Exchange Act: The Securities Exchange Act of 1934, as amended.

Exchange Offer: The registration by the Company under the Securities Act of the Exchange Securities pursuant to a Registration Statement pursuant to which the Company offers the Holders of all outstanding Entitled Securities the opportunity to exchange all such outstanding Entitled Securities held by such Holders for Exchange Securities in an aggregate principal amount equal to the aggregate principal amount of the Entitled Securities tendered in such exchange offer by such Holders.

Exchange Offer Registration Statement: The Registration Statement relating to the Exchange Offer, including the related Prospectus.

Exempt Resales: The transactions in which the Initial Purchasers propose to sell the Initial Securities to certain “qualified institutional buyers,” as such term is defined in Rule 144A under the Securities Act and to certain non-U.S. persons outside the United States pursuant to Regulation S under the Securities Act.

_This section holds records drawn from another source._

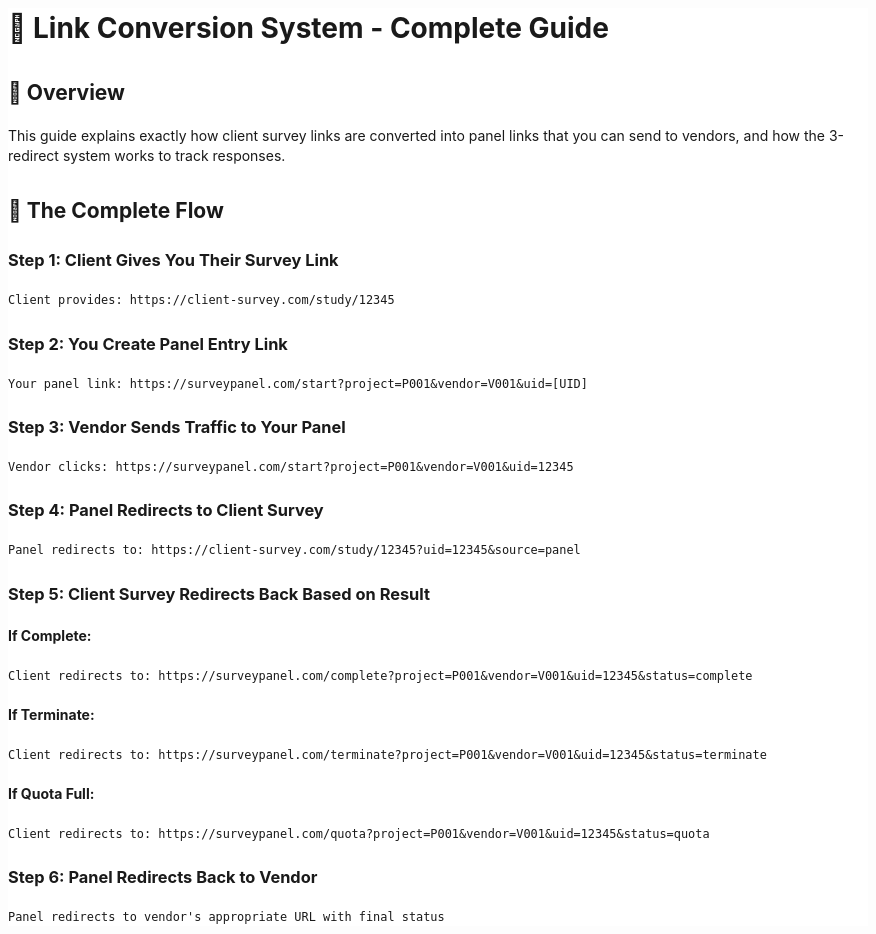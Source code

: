# 🔗 Link Conversion System - Complete Guide

## 📖 **Overview**

This guide explains exactly how client survey links are converted into panel links that you can send to vendors, and how the 3-redirect system works to track responses.

## 🎯 **The Complete Flow**

### **Step 1: Client Gives You Their Survey Link**
```
Client provides: https://client-survey.com/study/12345
```

### **Step 2: You Create Panel Entry Link**
```
Your panel link: https://surveypanel.com/start?project=P001&vendor=V001&uid=[UID]
```

### **Step 3: Vendor Sends Traffic to Your Panel**
```
Vendor clicks: https://surveypanel.com/start?project=P001&vendor=V001&uid=12345
```

### **Step 4: Panel Redirects to Client Survey**
```
Panel redirects to: https://client-survey.com/study/12345?uid=12345&source=panel
```

### **Step 5: Client Survey Redirects Back Based on Result**

#### **If Complete:**
```
Client redirects to: https://surveypanel.com/complete?project=P001&vendor=V001&uid=12345&status=complete
```

#### **If Terminate:**
```
Client redirects to: https://surveypanel.com/terminate?project=P001&vendor=V001&uid=12345&status=terminate
```

#### **If Quota Full:**
```
Client redirects to: https://surveypanel.com/quota?project=P001&vendor=V001&uid=12345&status=quota
```

### **Step 6: Panel Redirects Back to Vendor**
```
Panel redirects to vendor's appropriate URL with final status
```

Exchange Securities: The 9.750% Senior Notes due 2018, of the same series under the Indenture as the Initial Securities, to be issued to Holders in exchange for Entitled Securities pursuant to this Agreement.

FINRA: The Financial Industry Regulatory Authority, Inc.

Holders: As defined in Section 2(b) hereof.

Indemnified Holder: As defined in Section 8(a) hereof.

Indenture: The Indenture, dated as of May 15, 2006, supplemented by Supplemental Indenture No. 6 thereto, dated December 16, 2010, among the Company, the Guarantors and The Bank of New York Mellon Trust Company, N.A., as trustee (the “Trustee”), pursuant to which the Securities are to be issued, as such Indenture is amended or supplemented from time to time in accordance with the terms thereof.

Initial Notes: As defined in the preamble hereto.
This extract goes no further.